**Task brief**
Go through the records, and copy each line in which the string "Boolean" is present.

*** Given information ***

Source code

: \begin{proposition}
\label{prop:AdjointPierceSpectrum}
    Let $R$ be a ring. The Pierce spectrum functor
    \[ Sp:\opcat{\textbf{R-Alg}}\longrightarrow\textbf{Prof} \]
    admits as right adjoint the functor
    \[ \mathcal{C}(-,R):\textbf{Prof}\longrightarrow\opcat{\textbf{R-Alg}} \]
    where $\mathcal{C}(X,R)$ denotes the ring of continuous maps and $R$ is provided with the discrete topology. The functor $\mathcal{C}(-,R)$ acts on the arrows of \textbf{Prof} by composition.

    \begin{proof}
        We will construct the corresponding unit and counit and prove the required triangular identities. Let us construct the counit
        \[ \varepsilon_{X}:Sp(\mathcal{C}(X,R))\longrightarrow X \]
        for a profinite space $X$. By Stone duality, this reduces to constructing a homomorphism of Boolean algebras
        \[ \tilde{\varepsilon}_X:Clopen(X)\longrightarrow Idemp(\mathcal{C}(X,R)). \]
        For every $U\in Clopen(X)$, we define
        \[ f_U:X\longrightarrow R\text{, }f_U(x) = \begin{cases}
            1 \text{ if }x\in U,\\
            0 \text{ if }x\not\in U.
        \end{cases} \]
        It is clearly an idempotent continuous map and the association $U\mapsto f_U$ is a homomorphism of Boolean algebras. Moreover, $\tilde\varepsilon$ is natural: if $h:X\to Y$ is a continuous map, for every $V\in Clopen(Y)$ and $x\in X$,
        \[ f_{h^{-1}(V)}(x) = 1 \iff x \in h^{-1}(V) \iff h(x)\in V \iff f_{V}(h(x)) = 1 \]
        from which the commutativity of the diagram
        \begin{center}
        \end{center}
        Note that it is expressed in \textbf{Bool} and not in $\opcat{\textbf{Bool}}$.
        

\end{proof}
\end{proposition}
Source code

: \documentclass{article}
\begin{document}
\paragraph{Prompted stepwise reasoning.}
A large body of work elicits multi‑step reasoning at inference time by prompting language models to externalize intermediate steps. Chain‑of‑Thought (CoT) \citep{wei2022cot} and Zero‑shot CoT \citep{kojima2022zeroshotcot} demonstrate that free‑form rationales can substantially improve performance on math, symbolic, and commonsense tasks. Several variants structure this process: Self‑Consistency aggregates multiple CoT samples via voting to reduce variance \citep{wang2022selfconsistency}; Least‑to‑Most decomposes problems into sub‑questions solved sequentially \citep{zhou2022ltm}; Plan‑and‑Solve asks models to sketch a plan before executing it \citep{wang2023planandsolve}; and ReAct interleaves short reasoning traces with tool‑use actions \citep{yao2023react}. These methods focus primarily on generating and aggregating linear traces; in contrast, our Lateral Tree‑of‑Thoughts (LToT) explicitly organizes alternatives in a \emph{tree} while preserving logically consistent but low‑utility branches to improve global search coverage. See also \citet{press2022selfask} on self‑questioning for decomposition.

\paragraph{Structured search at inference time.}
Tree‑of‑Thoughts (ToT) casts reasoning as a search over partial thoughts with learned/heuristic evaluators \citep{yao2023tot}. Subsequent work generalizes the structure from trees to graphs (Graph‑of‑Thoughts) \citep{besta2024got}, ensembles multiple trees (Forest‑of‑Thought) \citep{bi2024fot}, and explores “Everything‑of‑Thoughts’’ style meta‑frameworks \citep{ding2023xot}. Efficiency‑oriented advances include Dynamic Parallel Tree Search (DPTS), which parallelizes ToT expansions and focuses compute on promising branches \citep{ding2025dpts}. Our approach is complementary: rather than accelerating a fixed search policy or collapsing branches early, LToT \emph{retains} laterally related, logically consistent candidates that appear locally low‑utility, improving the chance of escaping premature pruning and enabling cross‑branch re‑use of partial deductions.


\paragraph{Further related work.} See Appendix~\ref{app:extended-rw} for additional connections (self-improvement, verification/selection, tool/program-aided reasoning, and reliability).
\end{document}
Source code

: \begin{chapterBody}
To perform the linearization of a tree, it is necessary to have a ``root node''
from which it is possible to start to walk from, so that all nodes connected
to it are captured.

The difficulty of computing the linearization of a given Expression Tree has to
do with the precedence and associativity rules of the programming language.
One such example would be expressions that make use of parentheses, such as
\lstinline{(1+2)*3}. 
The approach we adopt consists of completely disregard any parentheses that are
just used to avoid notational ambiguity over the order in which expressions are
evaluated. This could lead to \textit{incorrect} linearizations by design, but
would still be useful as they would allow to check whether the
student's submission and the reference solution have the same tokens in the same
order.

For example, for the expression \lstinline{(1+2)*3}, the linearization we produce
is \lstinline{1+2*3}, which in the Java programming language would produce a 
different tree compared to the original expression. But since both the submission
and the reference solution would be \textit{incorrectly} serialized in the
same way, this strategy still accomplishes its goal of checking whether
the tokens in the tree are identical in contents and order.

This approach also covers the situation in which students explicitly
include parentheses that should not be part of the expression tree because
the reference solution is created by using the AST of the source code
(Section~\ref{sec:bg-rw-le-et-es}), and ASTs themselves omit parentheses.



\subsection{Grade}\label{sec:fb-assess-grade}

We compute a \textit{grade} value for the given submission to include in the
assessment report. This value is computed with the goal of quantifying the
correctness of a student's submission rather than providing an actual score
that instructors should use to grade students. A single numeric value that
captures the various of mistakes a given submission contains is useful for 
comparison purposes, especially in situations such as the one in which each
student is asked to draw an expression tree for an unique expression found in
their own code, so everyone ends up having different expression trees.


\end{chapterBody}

*** End of Given information ***

**Answer section**
        for a profinite space $X$. By Stone duality, this reduces to constructing a homomorphism of Boolean algebras
        It is clearly an idempotent continuous map and the association $U\mapsto f_U$ is a homomorphism of Boolean algebras. Moreover, $\tilde\varepsilon$ is natural: if $h:X\to Y$ is a continuous map, for every $V\in Clopen(Y)$ and $x\in X$,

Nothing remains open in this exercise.